Kasus yang menimpa Basuki Tjahaja Purnama (Ahok) ihwal dugaan penodaan terhadap al-Maidah 51 sesungguhnya merupakan perbedaan tafsir. Perbedaan tafsir tidak bisa dianggap sebagai penodaan agama. Perbedaan tafsir adalah sebuah kekayaan tradisi Islam. Hal serupa pernah terjadi berkenaan dengan kasus salat dua bahasa oleh Muhammad Yusman Roy di tahun 2005. Perbandingan kedua kasus yang berkenaan dengan penodaan agama akan disajikan dalam tulisan ini.
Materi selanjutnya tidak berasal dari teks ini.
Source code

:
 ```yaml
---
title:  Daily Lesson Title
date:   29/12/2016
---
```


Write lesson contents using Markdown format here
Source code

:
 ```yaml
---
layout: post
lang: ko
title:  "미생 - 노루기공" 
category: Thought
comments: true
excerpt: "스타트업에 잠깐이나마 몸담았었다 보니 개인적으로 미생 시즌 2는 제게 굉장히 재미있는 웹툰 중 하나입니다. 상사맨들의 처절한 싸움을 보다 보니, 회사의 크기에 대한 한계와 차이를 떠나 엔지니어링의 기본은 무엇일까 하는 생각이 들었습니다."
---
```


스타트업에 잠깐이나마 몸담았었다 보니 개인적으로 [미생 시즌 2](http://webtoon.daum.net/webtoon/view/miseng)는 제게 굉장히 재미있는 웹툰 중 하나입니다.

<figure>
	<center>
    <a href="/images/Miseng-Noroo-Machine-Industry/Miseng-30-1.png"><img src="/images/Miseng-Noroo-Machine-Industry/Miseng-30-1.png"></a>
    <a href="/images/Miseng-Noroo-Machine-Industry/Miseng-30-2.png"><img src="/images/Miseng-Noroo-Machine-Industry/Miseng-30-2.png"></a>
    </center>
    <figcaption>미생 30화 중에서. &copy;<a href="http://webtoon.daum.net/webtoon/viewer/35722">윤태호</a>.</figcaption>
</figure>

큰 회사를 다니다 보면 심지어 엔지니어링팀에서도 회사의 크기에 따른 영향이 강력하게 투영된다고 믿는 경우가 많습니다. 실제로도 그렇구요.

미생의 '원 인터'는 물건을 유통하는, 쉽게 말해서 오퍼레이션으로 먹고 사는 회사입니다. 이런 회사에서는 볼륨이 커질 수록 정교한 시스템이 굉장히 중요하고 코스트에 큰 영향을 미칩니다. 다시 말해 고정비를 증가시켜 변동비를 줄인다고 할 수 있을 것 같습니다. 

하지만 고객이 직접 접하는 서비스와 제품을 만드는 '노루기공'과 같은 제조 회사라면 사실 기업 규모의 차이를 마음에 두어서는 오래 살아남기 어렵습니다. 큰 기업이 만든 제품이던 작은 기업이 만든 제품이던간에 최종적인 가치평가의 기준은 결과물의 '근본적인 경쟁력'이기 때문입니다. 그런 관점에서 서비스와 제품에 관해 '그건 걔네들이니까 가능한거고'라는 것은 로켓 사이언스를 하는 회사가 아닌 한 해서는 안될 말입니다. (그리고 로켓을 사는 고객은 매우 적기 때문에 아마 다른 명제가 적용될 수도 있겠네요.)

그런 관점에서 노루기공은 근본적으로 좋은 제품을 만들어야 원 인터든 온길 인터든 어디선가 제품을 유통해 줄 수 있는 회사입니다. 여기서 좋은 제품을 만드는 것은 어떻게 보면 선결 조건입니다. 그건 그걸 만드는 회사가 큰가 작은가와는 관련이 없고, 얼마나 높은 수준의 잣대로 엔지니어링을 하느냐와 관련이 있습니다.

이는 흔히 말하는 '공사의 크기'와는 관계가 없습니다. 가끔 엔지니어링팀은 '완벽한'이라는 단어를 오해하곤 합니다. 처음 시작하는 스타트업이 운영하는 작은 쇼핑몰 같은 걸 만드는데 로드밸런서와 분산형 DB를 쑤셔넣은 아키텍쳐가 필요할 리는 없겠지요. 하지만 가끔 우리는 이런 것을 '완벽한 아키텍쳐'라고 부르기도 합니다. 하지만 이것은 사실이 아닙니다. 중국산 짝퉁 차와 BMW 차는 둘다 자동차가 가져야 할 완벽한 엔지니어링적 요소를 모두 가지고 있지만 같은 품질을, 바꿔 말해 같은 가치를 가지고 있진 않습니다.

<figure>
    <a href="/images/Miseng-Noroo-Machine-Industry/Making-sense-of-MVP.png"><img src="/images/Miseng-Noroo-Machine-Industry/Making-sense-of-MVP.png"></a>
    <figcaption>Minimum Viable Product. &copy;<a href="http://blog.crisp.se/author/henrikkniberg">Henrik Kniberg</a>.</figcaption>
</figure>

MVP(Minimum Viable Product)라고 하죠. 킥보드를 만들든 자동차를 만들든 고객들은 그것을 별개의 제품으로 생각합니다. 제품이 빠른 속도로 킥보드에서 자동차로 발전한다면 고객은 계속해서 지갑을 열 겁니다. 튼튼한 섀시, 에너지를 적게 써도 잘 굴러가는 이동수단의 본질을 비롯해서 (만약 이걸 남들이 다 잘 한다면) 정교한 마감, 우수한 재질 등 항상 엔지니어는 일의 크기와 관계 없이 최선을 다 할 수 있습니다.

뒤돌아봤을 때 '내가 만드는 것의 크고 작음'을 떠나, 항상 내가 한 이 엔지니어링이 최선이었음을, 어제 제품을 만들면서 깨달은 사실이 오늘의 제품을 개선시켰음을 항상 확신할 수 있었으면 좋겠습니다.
Kasus Yusman Roy terjadi di Malang, Jawa Timur, dan sempat menjadi isu nasional, meski tidak seheboh kasus yang menimpa Ahok. Yusman mengajarkan salat dengan dua bahasa. Alasannya, banyak yang tidak mengerti bahasa Arab. Jadi, selain mengucapkan bacaan dalam bahasa Arab, ia juga mengajarkan para muridnya untuk salat dengan membaca dalam bahasa Indonesia.
Ajaran Yusman ini dianggap aneh. Komisi Fatwa MUI (Majelis Ulama Indonesia) Malang mengeluarkan fatwa haram. Yusman merespons dengan menyebarkan pamflet dan kepingan CD (compact disc) yang isinya mengecam dan bahkan melaknat para ulama yang mengharamkan salat dalam dua bahasa. MUI Jawa Timur akhirnya juga mengeluarkan fatwa haram. Bahkan KH Ma’ruf Amin dari Komisi Fatwa MUI Pusat juga mengeluarkan pernyataan keharaman salat dalam dua bahasa.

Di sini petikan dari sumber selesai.